It's that time again, the Xmas cheer is slowly bubbling up amidst a swathe of tinsel-covered window displays and festive TV adverts setting the scene - but there's only one question on the lips of every prospective gamer waiting to make the leap between console generations. "Do I get a PS4, or an Xbox One?" The last two years have done about as much to help you answer that as the Kinect did for motion controlled gaming, but now the consoles have received a huge amount of patches on both sides - Microsoft's Xbox One in particular being a totally different beast now than at launch, prompting anyone with cash in hand to wonder where it would be best placed. Fanboys, steady your pitchforks. Let's do this.
10. The Best Exclusives Already Available
First, the most obvious one; the games themselves. Chances are, the biggest titles you're looking forward to playing - your Witchers, Star Wars Battlefronts, Batman: Arkham Knights and Fallout 4s of the world - are multi-platform, and thanks to a parity in actual console horsepower (more on that later), it puts the onus on whichever franchises Sony and Microsoft can call their own. As it stands, the PS4 can offer you things like the brutally-hard Bloodborne, horror gem Until Dawn, PS3 upscales of legendary titles like the Uncharted trilogy and arcady phenomenon Rocket League. The PS4's indie game is pretty strong too. Supergiant Games' Transistor was many peoples' game of 2014, Super Meat Boy provides suitably engrossing platforming chops, and top-down strategy gem Armello props it all up nicely. In contrast, the Xbox One has the mighty Halo 5 which, for anyone who was a fan of Bungie's initial run before Destiny, will seal the deal right away.

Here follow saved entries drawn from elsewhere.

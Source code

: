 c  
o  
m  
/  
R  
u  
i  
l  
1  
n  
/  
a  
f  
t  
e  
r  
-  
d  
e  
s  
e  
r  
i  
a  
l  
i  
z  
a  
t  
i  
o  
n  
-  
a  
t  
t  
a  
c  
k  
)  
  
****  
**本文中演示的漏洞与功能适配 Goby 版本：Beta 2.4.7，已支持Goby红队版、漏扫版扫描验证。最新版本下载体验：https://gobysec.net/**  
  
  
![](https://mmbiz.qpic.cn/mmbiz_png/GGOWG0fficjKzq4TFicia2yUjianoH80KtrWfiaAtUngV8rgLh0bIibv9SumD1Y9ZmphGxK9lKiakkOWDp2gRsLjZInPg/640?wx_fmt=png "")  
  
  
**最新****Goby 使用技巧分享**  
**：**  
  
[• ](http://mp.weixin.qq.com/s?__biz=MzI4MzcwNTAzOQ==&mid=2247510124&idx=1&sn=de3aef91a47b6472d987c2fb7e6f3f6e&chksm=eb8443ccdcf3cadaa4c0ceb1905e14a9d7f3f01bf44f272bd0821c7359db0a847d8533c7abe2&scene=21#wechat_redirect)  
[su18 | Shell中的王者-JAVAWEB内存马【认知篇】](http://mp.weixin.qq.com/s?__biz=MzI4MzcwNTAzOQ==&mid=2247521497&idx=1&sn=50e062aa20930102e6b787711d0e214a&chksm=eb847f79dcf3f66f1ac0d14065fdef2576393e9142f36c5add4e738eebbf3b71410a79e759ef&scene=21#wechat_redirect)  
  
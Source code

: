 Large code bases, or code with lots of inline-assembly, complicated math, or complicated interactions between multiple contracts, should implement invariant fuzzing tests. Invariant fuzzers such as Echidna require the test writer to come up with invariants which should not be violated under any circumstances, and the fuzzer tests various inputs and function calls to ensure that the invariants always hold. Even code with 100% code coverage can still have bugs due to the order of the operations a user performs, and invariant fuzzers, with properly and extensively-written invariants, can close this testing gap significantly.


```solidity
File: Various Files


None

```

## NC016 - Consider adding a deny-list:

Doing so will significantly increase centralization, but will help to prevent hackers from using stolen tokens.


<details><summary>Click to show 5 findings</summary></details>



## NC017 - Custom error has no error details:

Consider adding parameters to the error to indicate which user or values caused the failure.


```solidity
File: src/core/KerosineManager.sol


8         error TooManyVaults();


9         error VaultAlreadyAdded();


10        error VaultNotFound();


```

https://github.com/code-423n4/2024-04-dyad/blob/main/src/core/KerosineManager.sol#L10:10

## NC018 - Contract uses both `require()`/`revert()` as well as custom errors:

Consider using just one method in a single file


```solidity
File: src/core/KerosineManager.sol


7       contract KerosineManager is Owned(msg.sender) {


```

That sits quite nicely alongside Rise of the Tomb Raider, as although that is coming to PS4 at some point in 2016, it certainly doesn't hurt to have one of the best games on modern hardware as even a timed exclusive. Next to that we've got Sunset Overdrive - a great little fun title that challenges you to find a TV big enough to do its thunderous explosions justice, Dead Rising 3, and the absolutely spectacular platformer Ori & the Blind Forest. Point goes to... Xbox One It's a tough one, but mainly the PS4 has kept its lead thanks to stellar third party support, whereas when you knuckle down and compare the roster of exclusives, the Xbox One edges it considerably, the one-two knockout blow of Halo and Tomb Raider providing something the PS4 just can't live up to.